DistributedDataParralled not support cuda?

there was not proper synchronization with the CUDA events that recored copies into this contents tensor before bucket contents tensor allreduce. it seems like not supporting cuda?

web link:

DistributedDataParallel (DDP) does supports CUDA. The comment suggests extra care might be necessary when backward run on non-default stream. Actually, even if backward occurs on non-default streams it should be fine for most use cases. Below is why:

background: I learned from @albanD that autograd engine will use the same stream as the forward pass.

Let’s take a look at what could go wrong for the code you quoted.

1: the tensor is not ready when launching the allreduce operation
2: the tensor was destroyed too soon before the allreduce finishes.

We can rule out 2 for now, as all_reduce does recordStream() properly to prevent CUDA blocks to be freed too early.
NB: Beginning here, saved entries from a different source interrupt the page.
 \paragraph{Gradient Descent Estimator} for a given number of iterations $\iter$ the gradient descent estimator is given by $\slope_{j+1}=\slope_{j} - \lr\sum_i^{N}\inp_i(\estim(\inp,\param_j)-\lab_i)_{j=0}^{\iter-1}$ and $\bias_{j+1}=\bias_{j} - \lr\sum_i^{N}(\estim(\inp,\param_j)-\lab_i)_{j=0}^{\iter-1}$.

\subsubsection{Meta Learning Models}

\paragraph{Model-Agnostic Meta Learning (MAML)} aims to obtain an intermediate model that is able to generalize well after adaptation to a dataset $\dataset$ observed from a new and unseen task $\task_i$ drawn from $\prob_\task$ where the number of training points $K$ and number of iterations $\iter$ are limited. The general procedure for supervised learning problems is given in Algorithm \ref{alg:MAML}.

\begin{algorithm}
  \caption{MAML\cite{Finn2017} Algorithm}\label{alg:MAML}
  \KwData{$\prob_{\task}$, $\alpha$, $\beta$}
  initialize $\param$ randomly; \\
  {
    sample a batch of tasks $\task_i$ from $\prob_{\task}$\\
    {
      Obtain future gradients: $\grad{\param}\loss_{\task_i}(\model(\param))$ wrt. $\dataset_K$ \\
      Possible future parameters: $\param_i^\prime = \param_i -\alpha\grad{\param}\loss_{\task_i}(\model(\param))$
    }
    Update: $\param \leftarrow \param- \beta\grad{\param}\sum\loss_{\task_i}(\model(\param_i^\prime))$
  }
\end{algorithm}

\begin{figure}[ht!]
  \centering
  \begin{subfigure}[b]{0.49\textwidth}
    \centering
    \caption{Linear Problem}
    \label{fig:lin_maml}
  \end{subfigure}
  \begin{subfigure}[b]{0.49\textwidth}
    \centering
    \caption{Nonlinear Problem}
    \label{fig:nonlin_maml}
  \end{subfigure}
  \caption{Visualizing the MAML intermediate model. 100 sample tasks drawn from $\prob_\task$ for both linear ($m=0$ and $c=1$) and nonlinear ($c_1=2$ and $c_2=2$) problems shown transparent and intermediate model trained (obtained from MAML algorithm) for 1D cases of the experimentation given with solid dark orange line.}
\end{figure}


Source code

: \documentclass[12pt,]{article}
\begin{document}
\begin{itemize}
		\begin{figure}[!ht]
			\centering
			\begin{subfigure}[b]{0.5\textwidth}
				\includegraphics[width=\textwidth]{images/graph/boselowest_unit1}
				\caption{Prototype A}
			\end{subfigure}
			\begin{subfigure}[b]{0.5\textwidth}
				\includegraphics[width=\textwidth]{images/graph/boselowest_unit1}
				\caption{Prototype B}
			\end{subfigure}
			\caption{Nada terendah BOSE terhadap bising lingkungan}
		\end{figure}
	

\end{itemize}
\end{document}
Then the only thing left is 1. The operation on that tensor before allreduce is bucket_view.copy_(grad.view({-1}), /* non_blocking */ true); in mark_variable_ready_dense. The copy here happens on the same device (replica.contents and grad). And Reducer itself does not switch streams in between. So the only case that could hit race condition is when the application used different streams for different operators during the forward pass, and grads associated with those operators fall into the same bucket in reducer.